-- Work task --
Your answer should be the lines of the material that include the word "snippet".
◆ ◆ ◆
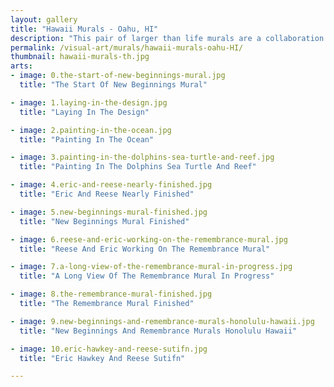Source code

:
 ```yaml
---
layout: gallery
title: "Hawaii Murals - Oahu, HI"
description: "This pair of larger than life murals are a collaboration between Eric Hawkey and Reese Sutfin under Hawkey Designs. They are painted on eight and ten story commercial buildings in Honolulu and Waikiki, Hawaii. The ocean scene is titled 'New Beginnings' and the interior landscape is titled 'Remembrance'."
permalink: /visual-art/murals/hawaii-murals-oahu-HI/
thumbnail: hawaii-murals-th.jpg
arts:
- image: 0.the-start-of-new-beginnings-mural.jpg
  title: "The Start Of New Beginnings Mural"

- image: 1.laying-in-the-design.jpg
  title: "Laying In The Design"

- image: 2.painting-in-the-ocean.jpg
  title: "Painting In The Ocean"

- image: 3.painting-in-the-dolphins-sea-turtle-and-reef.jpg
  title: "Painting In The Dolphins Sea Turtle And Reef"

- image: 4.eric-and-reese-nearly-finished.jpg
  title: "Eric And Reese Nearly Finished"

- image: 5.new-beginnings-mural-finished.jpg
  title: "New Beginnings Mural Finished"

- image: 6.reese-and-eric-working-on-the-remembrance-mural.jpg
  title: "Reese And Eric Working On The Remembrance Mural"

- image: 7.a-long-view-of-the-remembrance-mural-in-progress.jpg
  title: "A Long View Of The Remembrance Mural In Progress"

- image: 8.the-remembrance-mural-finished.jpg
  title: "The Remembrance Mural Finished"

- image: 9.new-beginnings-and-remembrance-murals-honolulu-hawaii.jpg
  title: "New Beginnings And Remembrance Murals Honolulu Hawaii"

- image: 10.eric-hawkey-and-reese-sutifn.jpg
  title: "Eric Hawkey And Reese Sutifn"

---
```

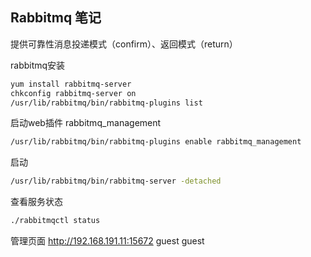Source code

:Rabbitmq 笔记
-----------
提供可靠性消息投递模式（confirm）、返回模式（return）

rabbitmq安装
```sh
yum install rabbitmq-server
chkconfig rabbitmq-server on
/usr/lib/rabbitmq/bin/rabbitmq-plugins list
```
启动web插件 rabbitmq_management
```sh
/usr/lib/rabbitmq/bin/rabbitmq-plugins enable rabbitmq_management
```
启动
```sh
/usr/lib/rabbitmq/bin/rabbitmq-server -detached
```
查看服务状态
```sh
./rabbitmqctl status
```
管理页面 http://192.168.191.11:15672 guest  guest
◆ ◆ ◆
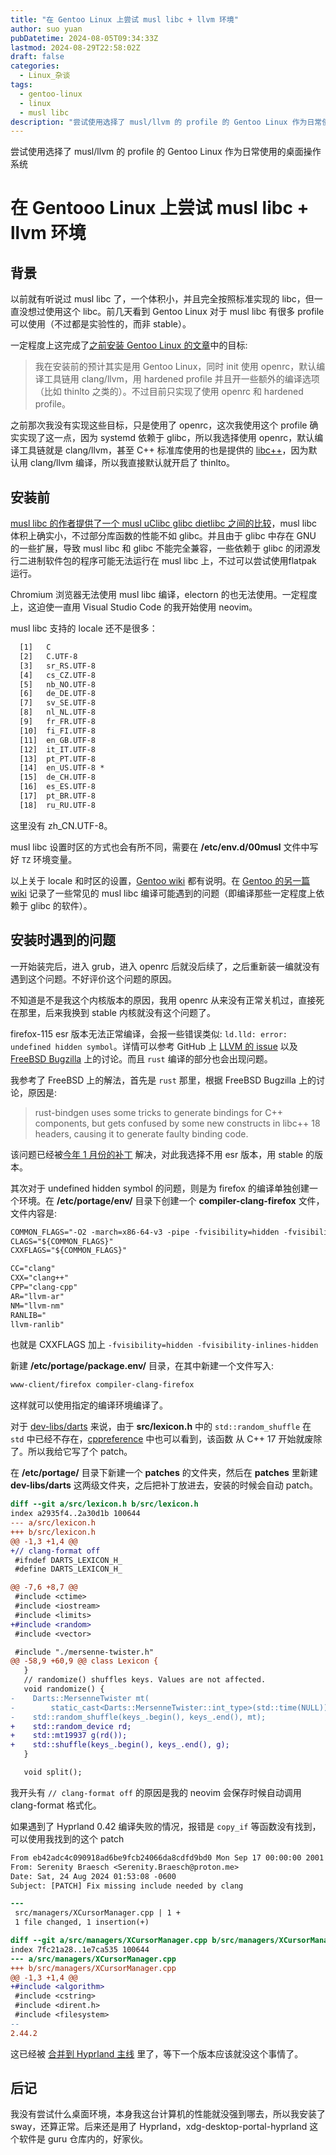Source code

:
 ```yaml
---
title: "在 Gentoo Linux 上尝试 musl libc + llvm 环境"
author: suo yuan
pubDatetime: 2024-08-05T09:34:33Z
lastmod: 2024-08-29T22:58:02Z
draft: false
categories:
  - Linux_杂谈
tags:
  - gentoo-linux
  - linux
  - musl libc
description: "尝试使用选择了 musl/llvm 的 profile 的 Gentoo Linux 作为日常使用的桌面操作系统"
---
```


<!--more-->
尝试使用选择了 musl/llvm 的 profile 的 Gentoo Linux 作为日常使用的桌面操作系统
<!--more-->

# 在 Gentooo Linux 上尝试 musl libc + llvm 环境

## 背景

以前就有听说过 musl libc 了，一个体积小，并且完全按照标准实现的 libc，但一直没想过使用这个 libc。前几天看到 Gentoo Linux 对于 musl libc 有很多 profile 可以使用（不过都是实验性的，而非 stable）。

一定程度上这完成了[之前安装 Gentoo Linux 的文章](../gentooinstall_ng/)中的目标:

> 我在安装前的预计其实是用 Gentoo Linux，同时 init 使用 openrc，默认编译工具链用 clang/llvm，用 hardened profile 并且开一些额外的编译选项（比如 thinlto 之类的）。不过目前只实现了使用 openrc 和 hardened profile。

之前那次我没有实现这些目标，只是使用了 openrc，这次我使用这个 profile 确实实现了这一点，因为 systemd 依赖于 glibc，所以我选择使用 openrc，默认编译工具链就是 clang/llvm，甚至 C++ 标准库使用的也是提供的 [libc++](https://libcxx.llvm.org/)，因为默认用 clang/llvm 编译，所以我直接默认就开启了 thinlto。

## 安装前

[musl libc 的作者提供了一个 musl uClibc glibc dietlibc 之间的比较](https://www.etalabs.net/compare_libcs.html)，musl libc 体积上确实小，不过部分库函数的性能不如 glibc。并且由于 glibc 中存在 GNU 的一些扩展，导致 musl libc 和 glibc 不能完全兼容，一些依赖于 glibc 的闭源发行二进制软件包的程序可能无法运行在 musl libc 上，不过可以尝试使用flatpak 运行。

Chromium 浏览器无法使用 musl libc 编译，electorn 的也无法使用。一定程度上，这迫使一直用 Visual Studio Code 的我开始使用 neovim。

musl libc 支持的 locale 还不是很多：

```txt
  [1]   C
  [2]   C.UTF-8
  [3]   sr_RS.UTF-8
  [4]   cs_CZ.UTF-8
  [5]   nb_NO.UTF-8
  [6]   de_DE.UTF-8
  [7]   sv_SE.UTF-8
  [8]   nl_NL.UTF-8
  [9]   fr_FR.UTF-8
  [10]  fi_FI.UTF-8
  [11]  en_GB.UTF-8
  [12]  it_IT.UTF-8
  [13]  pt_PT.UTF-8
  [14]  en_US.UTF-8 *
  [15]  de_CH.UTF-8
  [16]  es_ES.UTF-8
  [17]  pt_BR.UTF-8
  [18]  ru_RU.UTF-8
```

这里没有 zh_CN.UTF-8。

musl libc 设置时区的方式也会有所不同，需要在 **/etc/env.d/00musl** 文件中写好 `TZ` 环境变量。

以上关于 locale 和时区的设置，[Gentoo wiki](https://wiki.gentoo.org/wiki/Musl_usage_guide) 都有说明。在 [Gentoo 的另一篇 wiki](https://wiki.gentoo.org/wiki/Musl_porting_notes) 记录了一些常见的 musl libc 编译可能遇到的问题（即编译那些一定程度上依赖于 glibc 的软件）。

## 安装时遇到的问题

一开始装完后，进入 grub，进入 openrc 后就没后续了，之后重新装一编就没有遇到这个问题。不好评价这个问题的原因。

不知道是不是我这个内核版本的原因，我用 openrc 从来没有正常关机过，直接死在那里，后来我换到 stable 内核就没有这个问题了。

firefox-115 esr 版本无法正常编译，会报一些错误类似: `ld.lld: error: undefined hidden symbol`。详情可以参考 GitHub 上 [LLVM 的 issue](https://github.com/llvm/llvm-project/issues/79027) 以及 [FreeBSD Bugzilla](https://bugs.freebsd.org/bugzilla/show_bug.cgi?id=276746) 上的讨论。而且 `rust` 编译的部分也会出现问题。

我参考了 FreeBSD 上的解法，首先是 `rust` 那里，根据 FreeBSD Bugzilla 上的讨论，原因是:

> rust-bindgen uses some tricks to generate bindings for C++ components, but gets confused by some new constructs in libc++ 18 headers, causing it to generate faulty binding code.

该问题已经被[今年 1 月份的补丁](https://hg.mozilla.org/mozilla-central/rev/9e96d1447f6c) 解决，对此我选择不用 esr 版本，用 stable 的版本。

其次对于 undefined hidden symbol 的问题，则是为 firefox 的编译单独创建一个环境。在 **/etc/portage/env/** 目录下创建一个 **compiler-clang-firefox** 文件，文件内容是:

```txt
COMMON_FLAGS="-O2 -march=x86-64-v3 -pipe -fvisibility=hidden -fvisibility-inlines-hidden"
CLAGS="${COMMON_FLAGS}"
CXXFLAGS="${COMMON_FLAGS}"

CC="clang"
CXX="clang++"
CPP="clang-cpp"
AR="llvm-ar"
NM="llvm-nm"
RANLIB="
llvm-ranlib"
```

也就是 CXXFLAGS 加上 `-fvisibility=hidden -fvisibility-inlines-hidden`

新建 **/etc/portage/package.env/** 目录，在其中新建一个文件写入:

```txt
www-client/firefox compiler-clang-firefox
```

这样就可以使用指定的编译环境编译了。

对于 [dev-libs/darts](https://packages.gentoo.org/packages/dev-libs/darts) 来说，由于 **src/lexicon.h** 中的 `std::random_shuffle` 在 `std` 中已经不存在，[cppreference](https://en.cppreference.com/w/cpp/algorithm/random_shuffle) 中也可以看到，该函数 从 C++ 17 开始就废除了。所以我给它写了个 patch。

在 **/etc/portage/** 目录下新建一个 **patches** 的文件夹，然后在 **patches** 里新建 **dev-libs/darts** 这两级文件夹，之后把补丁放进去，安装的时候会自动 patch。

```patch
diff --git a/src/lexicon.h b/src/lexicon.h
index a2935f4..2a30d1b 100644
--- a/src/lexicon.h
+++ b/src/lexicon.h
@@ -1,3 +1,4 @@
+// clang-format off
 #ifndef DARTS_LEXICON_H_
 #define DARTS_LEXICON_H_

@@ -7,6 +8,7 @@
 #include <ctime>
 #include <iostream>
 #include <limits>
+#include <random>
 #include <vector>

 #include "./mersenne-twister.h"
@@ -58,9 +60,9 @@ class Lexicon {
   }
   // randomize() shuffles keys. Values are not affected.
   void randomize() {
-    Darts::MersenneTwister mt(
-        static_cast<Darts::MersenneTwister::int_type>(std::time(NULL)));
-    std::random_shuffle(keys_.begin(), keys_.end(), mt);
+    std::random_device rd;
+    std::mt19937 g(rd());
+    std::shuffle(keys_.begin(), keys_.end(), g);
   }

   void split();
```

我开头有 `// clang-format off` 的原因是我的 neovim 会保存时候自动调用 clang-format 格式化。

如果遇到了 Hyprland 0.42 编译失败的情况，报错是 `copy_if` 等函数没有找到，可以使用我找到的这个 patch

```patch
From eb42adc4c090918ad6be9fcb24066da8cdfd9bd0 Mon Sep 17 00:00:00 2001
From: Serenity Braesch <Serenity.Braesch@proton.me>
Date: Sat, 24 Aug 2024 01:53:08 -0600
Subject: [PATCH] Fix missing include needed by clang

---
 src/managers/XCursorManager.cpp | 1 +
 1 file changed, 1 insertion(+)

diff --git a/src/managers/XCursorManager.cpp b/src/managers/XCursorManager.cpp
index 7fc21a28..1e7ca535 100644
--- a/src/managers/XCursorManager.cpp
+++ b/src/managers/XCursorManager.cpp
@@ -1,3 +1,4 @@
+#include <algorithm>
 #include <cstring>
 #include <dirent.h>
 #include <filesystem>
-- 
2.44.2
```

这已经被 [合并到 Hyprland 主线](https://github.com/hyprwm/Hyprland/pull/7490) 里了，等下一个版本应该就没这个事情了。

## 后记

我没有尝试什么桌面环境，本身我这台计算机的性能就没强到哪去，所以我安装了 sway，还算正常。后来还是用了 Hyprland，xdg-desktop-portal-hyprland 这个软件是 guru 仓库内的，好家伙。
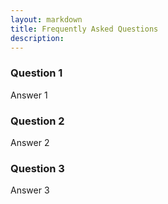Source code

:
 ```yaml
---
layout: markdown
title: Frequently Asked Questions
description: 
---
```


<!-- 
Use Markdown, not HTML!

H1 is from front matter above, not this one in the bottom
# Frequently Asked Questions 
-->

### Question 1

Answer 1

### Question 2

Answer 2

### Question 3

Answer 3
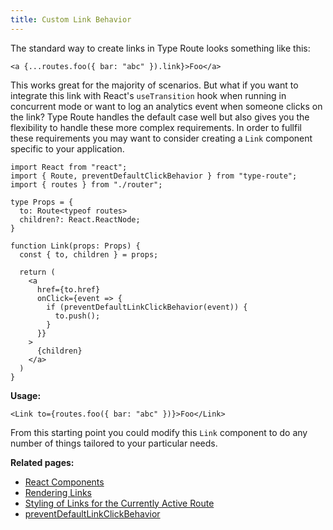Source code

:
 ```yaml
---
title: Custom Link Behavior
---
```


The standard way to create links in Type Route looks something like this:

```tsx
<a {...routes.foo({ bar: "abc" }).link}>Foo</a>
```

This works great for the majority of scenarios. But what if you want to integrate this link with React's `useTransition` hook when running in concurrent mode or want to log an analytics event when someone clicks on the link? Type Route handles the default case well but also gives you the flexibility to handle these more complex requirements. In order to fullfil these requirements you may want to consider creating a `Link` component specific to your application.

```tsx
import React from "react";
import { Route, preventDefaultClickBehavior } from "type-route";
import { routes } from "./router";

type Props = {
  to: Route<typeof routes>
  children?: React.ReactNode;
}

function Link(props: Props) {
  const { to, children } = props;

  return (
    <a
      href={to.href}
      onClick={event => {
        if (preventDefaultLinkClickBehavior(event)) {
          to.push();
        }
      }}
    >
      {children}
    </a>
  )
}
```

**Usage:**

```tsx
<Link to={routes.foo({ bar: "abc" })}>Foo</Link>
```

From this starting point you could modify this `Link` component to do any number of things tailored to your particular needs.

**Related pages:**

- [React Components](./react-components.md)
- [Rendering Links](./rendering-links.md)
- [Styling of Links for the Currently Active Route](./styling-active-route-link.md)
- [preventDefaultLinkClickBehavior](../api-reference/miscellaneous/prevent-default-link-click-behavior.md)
◆ ◆ ◆
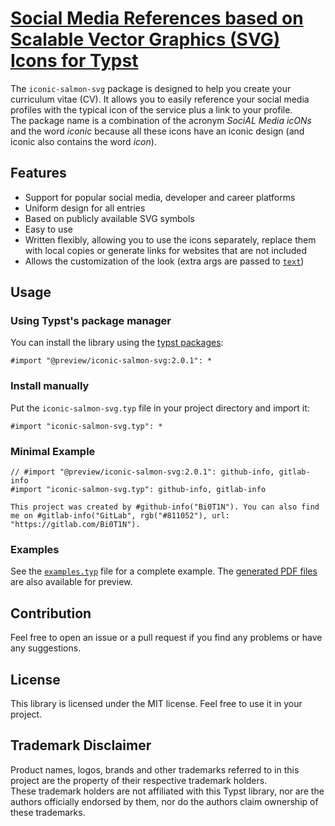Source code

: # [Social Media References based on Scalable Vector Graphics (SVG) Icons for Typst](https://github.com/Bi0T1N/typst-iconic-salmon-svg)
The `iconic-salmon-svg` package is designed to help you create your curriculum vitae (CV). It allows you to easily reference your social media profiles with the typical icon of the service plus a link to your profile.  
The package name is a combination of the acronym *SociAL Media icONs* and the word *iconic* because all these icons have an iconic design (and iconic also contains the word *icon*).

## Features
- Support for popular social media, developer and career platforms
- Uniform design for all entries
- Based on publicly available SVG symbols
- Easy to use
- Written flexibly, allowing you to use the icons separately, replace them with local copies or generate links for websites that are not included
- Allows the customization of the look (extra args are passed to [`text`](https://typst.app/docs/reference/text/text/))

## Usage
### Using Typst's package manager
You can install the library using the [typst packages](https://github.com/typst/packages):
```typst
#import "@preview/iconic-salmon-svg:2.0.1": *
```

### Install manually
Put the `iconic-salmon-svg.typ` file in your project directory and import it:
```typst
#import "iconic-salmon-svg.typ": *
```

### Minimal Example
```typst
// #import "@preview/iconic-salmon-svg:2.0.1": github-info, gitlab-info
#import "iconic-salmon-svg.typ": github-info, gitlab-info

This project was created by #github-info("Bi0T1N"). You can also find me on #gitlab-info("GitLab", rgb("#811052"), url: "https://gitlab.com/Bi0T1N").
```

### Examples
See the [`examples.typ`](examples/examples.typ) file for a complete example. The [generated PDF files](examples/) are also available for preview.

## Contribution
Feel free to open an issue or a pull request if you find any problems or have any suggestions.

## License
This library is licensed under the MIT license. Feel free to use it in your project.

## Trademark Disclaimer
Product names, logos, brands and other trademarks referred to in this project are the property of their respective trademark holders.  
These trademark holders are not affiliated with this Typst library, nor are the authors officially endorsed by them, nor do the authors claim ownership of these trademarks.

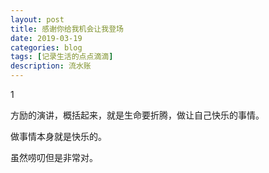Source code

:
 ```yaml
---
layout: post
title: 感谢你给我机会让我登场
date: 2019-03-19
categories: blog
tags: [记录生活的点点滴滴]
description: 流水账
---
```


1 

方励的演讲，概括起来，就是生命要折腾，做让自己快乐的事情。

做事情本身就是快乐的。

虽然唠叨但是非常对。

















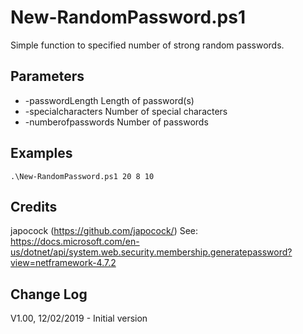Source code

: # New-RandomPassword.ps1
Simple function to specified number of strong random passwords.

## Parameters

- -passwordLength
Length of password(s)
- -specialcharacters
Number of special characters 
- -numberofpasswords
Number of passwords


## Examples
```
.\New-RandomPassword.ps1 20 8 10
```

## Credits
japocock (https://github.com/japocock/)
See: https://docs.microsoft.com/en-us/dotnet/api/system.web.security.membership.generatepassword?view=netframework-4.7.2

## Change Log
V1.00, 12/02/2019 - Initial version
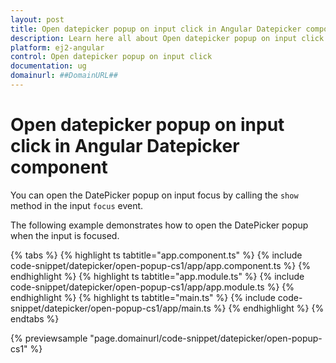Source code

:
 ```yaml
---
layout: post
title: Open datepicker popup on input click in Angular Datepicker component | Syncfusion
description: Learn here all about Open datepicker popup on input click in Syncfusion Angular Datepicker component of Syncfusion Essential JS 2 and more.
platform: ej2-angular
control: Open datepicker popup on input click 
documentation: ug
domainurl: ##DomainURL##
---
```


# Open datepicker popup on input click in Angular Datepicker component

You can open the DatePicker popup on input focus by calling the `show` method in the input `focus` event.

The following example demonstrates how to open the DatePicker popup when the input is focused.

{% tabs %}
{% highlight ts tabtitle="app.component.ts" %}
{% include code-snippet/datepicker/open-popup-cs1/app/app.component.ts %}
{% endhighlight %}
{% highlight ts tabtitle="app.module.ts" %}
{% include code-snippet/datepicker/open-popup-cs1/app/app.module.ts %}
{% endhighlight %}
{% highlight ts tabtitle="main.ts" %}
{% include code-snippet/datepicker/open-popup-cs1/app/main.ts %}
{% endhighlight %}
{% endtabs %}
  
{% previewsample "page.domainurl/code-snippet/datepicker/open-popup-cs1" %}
◆ ◆ ◆
-- Task answer --
{% include code-snippet/datepicker/open-popup-cs1/app/app.component.ts %}
{% include code-snippet/datepicker/open-popup-cs1/app/app.module.ts %}
{% include code-snippet/datepicker/open-popup-cs1/app/main.ts %}
{% previewsample "page.domainurl/code-snippet/datepicker/open-popup-cs1" %}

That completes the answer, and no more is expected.